A Failed Social Experiment

It is peculiar that guards and prisoners have not realized that their interests are aligned. The prison crushes them both. It denies humanity to both. In fact, it operates on the premise of this denial and could not function otherwise.

Just short of quitting their job, guards are forced to dehumanize prisoners daily. Strip searches, solitary confinement, and turning away parents who wish to visit their children are regular occurrences. It’s hard to imagine doing this job without either finding sadistic pleasure or needing to silo one’s humanity simply to earn a buck.

Imagine being told by your supervisor that you need to extract a mentally ill prisoner from their cell by pepper spraying them, beating them, and shackling them to a restraint chair. How does a guard go home and help their child with homework? How does the prisoner return to their own child?

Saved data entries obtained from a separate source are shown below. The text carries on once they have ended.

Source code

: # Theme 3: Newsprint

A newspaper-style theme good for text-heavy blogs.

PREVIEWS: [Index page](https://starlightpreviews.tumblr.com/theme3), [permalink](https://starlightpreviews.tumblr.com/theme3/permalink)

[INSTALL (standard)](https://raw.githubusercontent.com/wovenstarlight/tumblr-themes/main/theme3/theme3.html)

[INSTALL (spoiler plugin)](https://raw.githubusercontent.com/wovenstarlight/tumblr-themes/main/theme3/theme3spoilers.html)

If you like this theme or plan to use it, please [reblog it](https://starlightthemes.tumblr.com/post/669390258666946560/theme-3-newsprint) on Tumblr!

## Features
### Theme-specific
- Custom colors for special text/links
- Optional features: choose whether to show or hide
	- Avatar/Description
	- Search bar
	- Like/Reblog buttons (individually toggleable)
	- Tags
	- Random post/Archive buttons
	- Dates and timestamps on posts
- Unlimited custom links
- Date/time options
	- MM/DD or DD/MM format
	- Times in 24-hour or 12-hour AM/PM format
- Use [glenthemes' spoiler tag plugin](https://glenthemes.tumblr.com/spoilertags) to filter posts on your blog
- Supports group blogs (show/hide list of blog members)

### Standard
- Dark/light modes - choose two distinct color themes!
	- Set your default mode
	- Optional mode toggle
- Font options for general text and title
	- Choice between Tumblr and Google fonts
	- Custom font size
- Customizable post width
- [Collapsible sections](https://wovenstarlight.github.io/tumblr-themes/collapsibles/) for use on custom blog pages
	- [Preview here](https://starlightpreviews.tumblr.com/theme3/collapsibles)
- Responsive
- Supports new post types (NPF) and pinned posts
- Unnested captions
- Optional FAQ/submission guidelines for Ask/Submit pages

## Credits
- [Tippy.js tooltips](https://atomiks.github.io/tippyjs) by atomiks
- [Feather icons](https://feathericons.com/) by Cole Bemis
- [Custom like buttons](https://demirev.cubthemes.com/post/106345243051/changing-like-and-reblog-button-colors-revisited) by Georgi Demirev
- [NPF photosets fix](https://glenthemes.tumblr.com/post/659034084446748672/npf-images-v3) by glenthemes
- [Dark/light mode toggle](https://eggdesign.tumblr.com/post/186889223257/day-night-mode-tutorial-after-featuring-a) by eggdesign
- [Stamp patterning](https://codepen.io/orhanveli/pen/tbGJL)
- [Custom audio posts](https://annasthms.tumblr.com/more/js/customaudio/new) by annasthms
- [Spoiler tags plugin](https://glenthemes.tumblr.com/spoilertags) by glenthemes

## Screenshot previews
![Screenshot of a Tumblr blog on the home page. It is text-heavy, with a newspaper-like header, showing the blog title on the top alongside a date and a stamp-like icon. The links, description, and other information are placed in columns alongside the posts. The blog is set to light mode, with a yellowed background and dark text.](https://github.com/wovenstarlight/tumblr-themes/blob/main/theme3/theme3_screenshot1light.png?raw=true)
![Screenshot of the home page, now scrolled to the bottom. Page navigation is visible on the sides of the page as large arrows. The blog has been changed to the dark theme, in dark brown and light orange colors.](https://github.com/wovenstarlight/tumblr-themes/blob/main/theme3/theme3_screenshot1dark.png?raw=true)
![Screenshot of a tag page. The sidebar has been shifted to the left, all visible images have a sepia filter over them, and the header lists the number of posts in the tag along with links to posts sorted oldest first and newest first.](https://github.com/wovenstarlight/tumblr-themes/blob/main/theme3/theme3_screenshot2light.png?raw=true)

It comes with a cost. Each side pays with trauma, untenable environmental conditions, and lives. Between 2010 and 2015, 16 active or retired correctional officers committed suicide. In 2017 alone, there were 14 prisoner suicides.

Clearly, the prosecutors and judges who fill the prison do not pay the cost of incarceration. It is not paid by legislators who fail to provide sufficient resources to the poor. Guards, prisoners, and their families pay the cost.

It’s time we realize that the prison system is a failed social experiment.